Court Opinion

ID: 4950430
Source: CourtListenerOpinion
Date Created: 2021-09-24 12:57:16.708001+00
Date Added: 2024-06-11T08:15:19.622027
License: Public Domain

[1] OPINION
[2] This matter came before the Supreme Court pursuant to an order placing this case on the show-cause calendar and directing the parties to appear and show cause why the issues raised in this petition should not be summarily decided. In this case the state seeks review by petition for certiorari of an order granting the defendant's motion to suppress results of a chemical test. The test was performed after the defendant had been stopped by the State Police in Portsmouth, Rhode Island, on October 31, 1993. He was observed operating his motor vehicle in a manner that indicated the operator was intoxicated. After reviewing the memoranda submitted by the parties and after hearing their counsel in oral argument, this court concludes that cause has not been shown.

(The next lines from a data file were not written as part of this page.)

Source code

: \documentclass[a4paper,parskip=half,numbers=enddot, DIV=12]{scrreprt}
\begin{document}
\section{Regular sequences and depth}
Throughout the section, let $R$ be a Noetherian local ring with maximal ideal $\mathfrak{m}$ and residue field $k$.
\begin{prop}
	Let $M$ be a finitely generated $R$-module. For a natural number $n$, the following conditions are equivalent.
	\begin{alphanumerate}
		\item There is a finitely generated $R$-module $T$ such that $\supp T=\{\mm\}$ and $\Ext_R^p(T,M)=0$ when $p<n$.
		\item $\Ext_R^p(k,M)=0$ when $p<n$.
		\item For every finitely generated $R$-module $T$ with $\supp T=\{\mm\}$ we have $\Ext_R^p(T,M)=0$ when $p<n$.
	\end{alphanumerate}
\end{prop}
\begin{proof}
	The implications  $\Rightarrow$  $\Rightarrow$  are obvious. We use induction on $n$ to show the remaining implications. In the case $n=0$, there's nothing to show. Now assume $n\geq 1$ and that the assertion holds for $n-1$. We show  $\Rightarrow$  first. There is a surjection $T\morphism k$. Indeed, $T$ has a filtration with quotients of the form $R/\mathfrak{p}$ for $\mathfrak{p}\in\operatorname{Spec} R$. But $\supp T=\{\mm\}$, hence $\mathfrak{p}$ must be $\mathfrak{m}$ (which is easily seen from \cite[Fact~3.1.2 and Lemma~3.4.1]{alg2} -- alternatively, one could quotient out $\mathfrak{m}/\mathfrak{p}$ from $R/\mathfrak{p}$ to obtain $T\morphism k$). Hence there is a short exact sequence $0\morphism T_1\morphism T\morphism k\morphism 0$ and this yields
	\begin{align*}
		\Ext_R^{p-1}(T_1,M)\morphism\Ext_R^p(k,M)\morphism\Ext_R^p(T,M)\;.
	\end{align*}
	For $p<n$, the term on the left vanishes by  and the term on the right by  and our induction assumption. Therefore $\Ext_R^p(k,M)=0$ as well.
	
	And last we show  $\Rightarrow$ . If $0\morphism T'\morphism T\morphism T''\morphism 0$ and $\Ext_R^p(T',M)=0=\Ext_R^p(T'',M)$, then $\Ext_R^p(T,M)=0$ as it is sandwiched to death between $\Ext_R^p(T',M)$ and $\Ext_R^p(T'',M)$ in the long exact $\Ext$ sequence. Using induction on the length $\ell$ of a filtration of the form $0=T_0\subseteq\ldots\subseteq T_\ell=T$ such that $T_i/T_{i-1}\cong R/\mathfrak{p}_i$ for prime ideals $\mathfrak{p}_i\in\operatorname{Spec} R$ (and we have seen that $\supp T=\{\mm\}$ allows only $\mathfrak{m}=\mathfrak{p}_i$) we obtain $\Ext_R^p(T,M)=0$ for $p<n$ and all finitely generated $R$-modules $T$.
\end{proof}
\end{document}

[3] At the site of the stop two State Police officers read defendant, Patrick Ryll, his rights from a form supplied to them for use at the scene. They subsequently took him to the Portsmouth State Police barracks and read him his rights again, using a different form supplied for use at the station. After obtaining defendant's permission, the chemical test was administered. The test disclosed that his blood-alcohol content exceeded the statutory limit, and he was charged with driving under the influence in violation of G.L. 1956 (1982 Reenactment) §31-27-2(b)(1), as amended by P.L. 1993, ch. 138, art. 26, § 3.
[4] In District Court defendant's counsel moved to suppress the test results on two grounds. First, he argued that the rights form executed by defendant at the station contained the erroneous warning that one of the conditions of reinstatement of his license after suspension for a test refusal would be a $50 substance-abuse fee. This substance-abuse fee was in fact a requirement until June 30, 1993. After that date that provision of the statute expired. That sanction was therefore not applicable to this defendant. The defendant's second contention was that although the police had advised him of his right to have an "additional chemical test" as provided in § 31-27-2(c)(6), they had neglected to make a notation of this in writing on the form he signed, which the statute requires. The District Court judge then granted the motion to suppress.
[5] This court is of the opinion that there was no basis for the trial judge's application of an exclusionary rule. The fact that the rights form warned of a minor monetary sanction that is no longer in effect was not shown to have affected the voluntariness of his decision to take the test. In fact no evidence was offered to support such a claim. State v. St. Jean, 554 A.2d 206
(R.I. 1989); see also State v. Perry, 508 A.2d 683 (R.I. 1986).
[6] Also, the statute requiring a notation by police in the record of the case that they had advised a suspect of his or her right to have an additional chemical test does not provide for exclusion of the chemical test results if the notation is inadvertently omitted. State v. Jackson, 570 A.2d 1115 (R.I. 1990). These errors were de minimis and certainly did not warrant suppression of the test results.
[7] For these reasons the petition for certiorari is granted, the order of the District Court is quashed, and the papers of this case are remanded to the District Court with our decision endorsed thereon.